Primeiras conclusões - Numa leitura sintética, três elementos-chave emergem das eleições desse 22 de outubro. Em primeiro lugar, e embora a vitória não esteja assegurada, a Unión por la Patria vai disputar o segundo turno, em novembro, com vantagem. Para triunfar, ela será forçada a fazer ainda mais concessões a setores de centro-direita para ampliar a unidade nacional, obter 50% dos votos e, assim, impedir que o ultra Javier Milei vença.
Essa nova proposta unitária lançada por Massa na própria noite de 22 de outubro, antecipa que, caso ele ganhe a presidência, o próximo governo chegará com um programa negociado com setores importantes da burguesia. Não muito diferente do grande esforço que o Partido dos Trabalhadores (PT, no Brasil) foi obrigado a promover há apenas um ano para que Lula e sua aliança Brasil da Esperança alcançassem por pouco a vitória sobre Jair Bolsonaro.
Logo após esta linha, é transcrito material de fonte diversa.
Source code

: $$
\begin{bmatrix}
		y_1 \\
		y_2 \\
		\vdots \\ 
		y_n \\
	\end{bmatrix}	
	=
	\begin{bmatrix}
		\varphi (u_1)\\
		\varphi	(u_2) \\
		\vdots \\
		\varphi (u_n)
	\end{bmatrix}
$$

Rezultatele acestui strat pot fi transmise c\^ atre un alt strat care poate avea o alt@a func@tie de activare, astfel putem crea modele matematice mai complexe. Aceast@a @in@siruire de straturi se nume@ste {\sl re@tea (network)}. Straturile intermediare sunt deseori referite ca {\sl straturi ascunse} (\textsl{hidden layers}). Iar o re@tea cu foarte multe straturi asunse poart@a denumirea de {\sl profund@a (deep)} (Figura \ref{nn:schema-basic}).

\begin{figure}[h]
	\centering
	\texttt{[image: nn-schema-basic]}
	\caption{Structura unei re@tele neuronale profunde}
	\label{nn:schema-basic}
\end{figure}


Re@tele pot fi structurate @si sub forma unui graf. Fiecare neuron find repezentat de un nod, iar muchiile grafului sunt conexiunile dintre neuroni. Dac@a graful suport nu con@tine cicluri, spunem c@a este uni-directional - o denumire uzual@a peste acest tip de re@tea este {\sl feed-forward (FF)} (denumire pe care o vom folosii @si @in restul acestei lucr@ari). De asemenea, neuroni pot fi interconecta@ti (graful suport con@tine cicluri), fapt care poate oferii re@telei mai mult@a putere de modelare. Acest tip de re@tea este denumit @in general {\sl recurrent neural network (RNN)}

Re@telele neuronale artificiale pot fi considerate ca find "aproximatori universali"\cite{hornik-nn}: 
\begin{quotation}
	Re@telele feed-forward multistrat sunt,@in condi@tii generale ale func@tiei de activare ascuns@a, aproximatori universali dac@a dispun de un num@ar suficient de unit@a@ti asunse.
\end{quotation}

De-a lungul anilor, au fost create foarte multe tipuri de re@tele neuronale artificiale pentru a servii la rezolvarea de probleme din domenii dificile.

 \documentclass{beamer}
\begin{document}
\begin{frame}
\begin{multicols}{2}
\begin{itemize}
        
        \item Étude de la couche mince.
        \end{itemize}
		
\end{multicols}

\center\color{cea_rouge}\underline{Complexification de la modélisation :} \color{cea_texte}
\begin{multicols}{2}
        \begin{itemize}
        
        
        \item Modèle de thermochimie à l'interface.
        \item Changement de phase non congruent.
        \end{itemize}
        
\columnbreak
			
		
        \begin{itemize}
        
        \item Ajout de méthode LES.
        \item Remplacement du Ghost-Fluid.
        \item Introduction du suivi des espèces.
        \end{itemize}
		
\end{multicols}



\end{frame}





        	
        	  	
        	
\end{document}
A linha divisória dessa nova aliança ampliada parece ser, como Massa antecipou repetidas vezes, o comportamento do governo argentino em relação ao FMI. Massa quer pagar a dívida, garantindo que o FMI se retire da Argentina, seguindo assim a linha aplicada por Néstor Kirchner no início dos anos 2000, quando era presidente do país. Um mecanismo que funcionou até Mauricio Macri abrir novamente a grande porta ao FMI ao contrair a monstruosa dívida de 45 bilhões de dólares poucos dias antes de perder as eleições de 2019.
Em segundo lugar, o setor mais progressista do peronismo com Axel Kicillof à frente é profundamente fortalecido (em Buenos Aires, mas irradiando um sinal por todo o país). Kicillof encarna a renovação do espaço nacional e popular, e ainda pode garantir a continuidade da superação da figura de Cristina de Kirchner.
É, talvez, o sinal essencial dessa conjuntura político-eleitoral. Um setor "jovem" se consolida na liderança do projeto mais coerente e combativo do espaço nacional e popular expresso na Unión por la Patria.
Em terceiro lugar, e não menos significativo em termos políticos, está o desaparecimento do macrismo da cena política, em nível conjuntural, uma vez que o Juntos por el Cambio, com apenas 23% do eleitorado, poderia desmembrar-se e sofrer sérias divisões internas que já se percebiam e que só um bom resultado eleitoral poderia ter evitado. O macrismo, projeto neoliberal com consequências dramáticas para os setores populares, governou a Argentina entre 2015 e 2019 e aspirava reconquistar a condução do Estado.
Embora tudo esteja em aberto antes do segundo turno das eleições, em 19 de novembro, os setores populares argentinos, incluindo os numerosos movimentos sociais, recuperaram sua palavra nas urnas nesse 22 de outubro, superando uma situação quase dramática que indicava até a possibilidade de um negacionista como Javier Milei se tornar presidente da Argentina no primeiro turno.